Apr 28, 2014

Review: Johnny Mnemonic (1995)

Ah, young Keanu Reeves who looks exactly the same as old Keanu Reeves. There's some about Keanu that I just like and I'm not really sure what it is. It has nothing to do with him being a standup guy and he's honestly not that great an actor since he struggles to display basic emotions at times. He's just got something. By 1995, his action movie credentials were pretty well established with Point Break in 1991 and no one can forget Speed obviously.

Johnny Mnemonic or "just Johnny" is an information smuggler in the year 2026. The way he and his fellow smugglers can do their job is with an implanted hard drive in the brain. An important thing to remember though is that a smuggler cannot exceed the storage capacity of his hard drive, or else the information will seep into the brain or whatever and kill you. Johnny has a maximum capacity of 160 gigabytes and as you can guess, he exceeds his capacity and has a limited amount of time to get that info out of his brain before he's fried.

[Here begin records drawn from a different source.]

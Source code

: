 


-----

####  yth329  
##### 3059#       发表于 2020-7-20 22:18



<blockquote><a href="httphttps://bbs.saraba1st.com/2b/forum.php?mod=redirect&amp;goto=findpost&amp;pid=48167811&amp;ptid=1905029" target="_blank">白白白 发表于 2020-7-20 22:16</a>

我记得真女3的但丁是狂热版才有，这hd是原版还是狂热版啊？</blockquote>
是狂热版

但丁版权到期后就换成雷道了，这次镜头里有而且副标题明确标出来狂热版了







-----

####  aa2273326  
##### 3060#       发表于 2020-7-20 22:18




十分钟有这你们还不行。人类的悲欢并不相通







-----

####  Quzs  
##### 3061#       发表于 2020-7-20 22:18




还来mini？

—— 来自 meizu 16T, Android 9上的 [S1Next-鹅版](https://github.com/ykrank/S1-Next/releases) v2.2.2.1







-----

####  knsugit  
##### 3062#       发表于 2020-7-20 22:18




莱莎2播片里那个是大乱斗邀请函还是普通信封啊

Genre: action, crime, sci-fi
Directed by: Robert Longo
Produced by: Don Carmody, Staffan Ahrenberg, Victoria Hamburg, etc.
Written by: William Gibson
Music by: Brad Fiedel
Running time: 96 minutes
Production company: TriStar Pictures, Alliance Communications Corporation, Cinévision, etc.
Distributed by: TriStar Pictures, MDP Worldwide, Screen Media Ventures, etc.
Country: Canada, United States
Language: English, Japanese
Budget: $26,000,000
Box office: $52,400,000 (Worldwide)

IMDb entry
Rotten Tomatoes entry

Starring: Keanu Reeves, Dina Meyer, Ice-T, Takeshi Kitano, Denis Akiyama, Dolph Lundgren, Henry Rollins, Barbara Sukowa, Udo Kier, Tracy Tweed, Falconer Abraham, Don Francks, Diego Chambers, Sherry Miller, Arthur Eng, Von Flores, Victoria Tengelis, Warren Sulatycky, Celina Wu



It's pretty clear that Johnny is a selfish person, only thinking of himself. His job is to get the information to its destination safety. However, he's overloaded himself knowingly and that information can now get corrupted. He's only thinking of the money and there are quite a few other moments where his selfishness reveals itself. Keanu is OK at playing the part unless he's supposed to show any sort of emotion. This is where it gets a bit awkward at times. 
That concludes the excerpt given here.